Start of DATA FOR REVIEW

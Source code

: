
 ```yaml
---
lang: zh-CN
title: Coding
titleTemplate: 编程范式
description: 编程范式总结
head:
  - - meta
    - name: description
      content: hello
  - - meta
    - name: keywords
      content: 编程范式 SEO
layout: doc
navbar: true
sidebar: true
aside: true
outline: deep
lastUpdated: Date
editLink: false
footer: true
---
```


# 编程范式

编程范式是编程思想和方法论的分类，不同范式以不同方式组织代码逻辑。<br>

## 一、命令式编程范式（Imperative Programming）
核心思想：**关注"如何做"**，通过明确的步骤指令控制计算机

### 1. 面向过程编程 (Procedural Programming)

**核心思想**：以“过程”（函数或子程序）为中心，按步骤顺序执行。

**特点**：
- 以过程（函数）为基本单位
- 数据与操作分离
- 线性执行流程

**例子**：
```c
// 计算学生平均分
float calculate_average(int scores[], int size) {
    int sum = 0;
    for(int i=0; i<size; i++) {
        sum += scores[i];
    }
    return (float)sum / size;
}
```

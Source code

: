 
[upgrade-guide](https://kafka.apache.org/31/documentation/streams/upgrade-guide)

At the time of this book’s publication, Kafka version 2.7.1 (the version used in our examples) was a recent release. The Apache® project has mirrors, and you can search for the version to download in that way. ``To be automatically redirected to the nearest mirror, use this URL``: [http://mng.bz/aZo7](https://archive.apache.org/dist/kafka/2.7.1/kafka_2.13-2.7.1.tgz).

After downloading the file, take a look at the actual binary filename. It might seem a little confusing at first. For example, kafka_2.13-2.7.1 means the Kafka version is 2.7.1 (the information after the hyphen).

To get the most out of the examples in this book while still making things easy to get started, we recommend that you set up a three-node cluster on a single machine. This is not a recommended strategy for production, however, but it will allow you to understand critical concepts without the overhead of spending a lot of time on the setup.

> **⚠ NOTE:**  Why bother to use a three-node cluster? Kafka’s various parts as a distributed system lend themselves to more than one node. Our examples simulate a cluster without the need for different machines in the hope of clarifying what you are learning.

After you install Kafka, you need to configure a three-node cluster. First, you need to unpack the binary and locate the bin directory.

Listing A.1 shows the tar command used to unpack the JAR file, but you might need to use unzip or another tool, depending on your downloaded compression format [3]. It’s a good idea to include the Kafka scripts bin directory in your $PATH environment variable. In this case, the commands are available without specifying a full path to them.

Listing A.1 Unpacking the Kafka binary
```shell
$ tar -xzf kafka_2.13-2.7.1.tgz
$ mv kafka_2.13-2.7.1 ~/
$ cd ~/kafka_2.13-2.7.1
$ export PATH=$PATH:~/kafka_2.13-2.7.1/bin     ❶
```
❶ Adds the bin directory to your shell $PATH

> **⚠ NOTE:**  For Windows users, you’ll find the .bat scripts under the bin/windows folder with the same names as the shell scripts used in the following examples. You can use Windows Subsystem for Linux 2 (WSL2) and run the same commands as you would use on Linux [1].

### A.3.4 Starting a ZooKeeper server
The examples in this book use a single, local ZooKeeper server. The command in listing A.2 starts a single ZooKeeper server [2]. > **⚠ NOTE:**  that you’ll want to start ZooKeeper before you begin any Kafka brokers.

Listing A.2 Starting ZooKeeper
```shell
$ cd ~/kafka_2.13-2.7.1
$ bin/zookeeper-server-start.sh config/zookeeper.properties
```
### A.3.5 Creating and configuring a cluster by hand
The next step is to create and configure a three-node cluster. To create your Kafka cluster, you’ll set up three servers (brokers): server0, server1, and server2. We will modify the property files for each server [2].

End of DATA FOR REVIEW

(BRIEF)
Pull each line containing the word "without" out of the data above.

(ANSWER TO THE PROBLEM)
To get the most out of the examples in this book while still making things easy to get started, we recommend that you set up a three-node cluster on a single machine. This is not a recommended strategy for production, however, but it will allow you to understand critical concepts without the overhead of spending a lot of time on the setup.
> **⚠ NOTE:**  Why bother to use a three-node cluster? Kafka’s various parts as a distributed system lend themselves to more than one node. Our examples simulate a cluster without the need for different machines in the hope of clarifying what you are learning.
Listing A.1 shows the tar command used to unpack the JAR file, but you might need to use unzip or another tool, depending on your downloaded compression format [3]. It’s a good idea to include the Kafka scripts bin directory in your $PATH environment variable. In this case, the commands are available without specifying a full path to them.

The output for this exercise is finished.